For earth moving equipment conducting the removal of material from a specified site, it is desirable to know the material swell of material removed from a site and transferred to a dump vehicle in real time during operation of the earth moving equipment to obtain an accurate material swell measurement, rather than relying on pre-loaded or pre-existing data which may be inaccurate.

Summary of the Disclosure

In an aspect of the present disclosure a work machine for measuring the material swell is provided. The work machine comprises a frame, a ground engaging element supporting the frame for movement, an engine mounted in the frame to power the work machine, a working mechanism extending from the frame comprising a bucket; and at least one imaging device for measuring a material swell of a material removed from a site and transferred to a dump vehicle during operation of the work machine.

In another aspect of the present disclosure a system is disclosed comprising a dump vehicle, a work machine comprising a frame, a ground engaging element supporting the frame for movement; an engine mounted in the frame and a working mechanism extending from the frame comprising a bucket. The working mechanism further comprise at least one imaging device for measuring the material swell of a load of material removed from a site during operation of the work machine. The imaging device calculates the material swell of the load by continuously scanning images of the site and the dump vehicle during operation of the work machine as the work mechanism removes a load of material from the site and transfers the load in the dump vehicle. The bank volume of the load removed from the site and the excavated volume of the load transferred in the dump vehicle is measured from the disparity between images scanned by the imaging device to determine the material swell of the load of material.

In another aspect of the present disclosure, a method of measuring material swell of material loaded in a dump vehicle using a work machine is disclosed. The method includes providing an imaging device on the work machine. Scanning the site continuously with the imaging device. Scanning the dump vehicle continuously with the imaging device. Removing a load of material from the site with a work mechanism on the work machine. Calculating the bank volume of the load removed from the site. Transferring the load into the dump vehicle. Calculating an excavated volume of the load transferred in the dump vehicle. Calculating the material swell of the load from the bank volume and excavated volume.

These and other aspects and features of the present disclosure will be better understood upon reading the following detailed description when read in conjunction with the accompanying drawings.

BRIEF DESCRIPTION OF THE DRAWINGS

FIG. 1 is a perspective view of a work machine in accordance with the present disclosure.

FIG. 2 is a schematic view of a work machine at a dig site, according to an embodiment.

FIG. 3 is a schematic view of a work machine transferring material to a dump vehicle, according to an embodiment of the present disclosure.

FIG. 4 is a schematic view of the camera system, according to an embodiment of the present disclosure.

FIG. 5 is a schematic view of the cameral system mounted on a portion of a work machine, according to an embodiment of the present disclosure.

FIG. 6 is a representation of sitemaps and corresponding disparity map generated of the site for determining the bank volume, according to an embodiment.

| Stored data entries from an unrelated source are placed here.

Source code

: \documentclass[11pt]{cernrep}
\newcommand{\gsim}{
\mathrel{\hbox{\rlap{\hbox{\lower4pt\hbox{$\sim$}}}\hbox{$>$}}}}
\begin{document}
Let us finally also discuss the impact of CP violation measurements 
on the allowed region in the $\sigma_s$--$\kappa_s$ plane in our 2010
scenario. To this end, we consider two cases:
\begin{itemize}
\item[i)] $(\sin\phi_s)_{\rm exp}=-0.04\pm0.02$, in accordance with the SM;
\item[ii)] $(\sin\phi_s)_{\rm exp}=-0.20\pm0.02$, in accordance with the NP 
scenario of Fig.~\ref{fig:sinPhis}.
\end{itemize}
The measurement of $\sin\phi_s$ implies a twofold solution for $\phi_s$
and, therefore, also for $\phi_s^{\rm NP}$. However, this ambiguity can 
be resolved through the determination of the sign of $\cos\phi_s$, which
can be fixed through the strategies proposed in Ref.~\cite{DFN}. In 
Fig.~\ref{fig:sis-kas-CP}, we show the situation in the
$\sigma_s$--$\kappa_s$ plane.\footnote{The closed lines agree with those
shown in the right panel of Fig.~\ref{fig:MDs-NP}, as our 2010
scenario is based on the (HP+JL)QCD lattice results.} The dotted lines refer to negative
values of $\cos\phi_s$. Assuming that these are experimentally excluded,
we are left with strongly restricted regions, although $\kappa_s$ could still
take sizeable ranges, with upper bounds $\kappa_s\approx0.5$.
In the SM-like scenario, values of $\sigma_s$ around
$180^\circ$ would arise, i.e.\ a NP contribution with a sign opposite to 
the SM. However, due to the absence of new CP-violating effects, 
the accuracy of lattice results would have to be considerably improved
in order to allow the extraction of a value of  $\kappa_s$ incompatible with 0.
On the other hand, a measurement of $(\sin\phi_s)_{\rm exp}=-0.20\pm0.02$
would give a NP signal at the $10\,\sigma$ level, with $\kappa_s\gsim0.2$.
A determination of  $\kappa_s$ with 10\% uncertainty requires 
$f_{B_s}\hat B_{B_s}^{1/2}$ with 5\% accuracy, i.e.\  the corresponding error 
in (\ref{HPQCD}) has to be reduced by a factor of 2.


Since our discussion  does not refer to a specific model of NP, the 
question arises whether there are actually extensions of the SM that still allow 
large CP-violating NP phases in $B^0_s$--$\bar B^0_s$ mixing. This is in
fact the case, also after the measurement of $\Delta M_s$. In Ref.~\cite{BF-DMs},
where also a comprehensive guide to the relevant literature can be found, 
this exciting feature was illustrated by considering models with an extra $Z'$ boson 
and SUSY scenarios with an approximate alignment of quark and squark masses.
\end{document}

FIG. 7 is a representation of sitemaps and corresponding disparity map generated of the dump bed for determining the excavated volume, according to an embodiment.

FIG. 8 is a flow chart of the method of the present invention, according to an embodiment.

The figures depict one embodiment of the presented invention for purposes of illustration only. One skilled in the art will readily recognize from the following discussion that alternative embodiments of the structures and methods illustrated herein may be employed without departing from the principles described herein.

DETAILED DESCRIPTION

Referring now to FIG. 1, an exemplary work machine 100 is shown, illustrated as an excavator, and may be used, for example, for removing earth, soil, and other material from a landscape. Excavators are heavy equipment designed to move earth material from the ground or landscape at a dig site. Excavators are typically large and capable of excavating large volumes of earth at a single time by scraping or digging earth from beneath the ground or landscape surface. While the following detailed description describes an exemplary aspect in connection with the excavator, it should be appreciated that the description applies equally to the use of the present disclosure in other machines as well.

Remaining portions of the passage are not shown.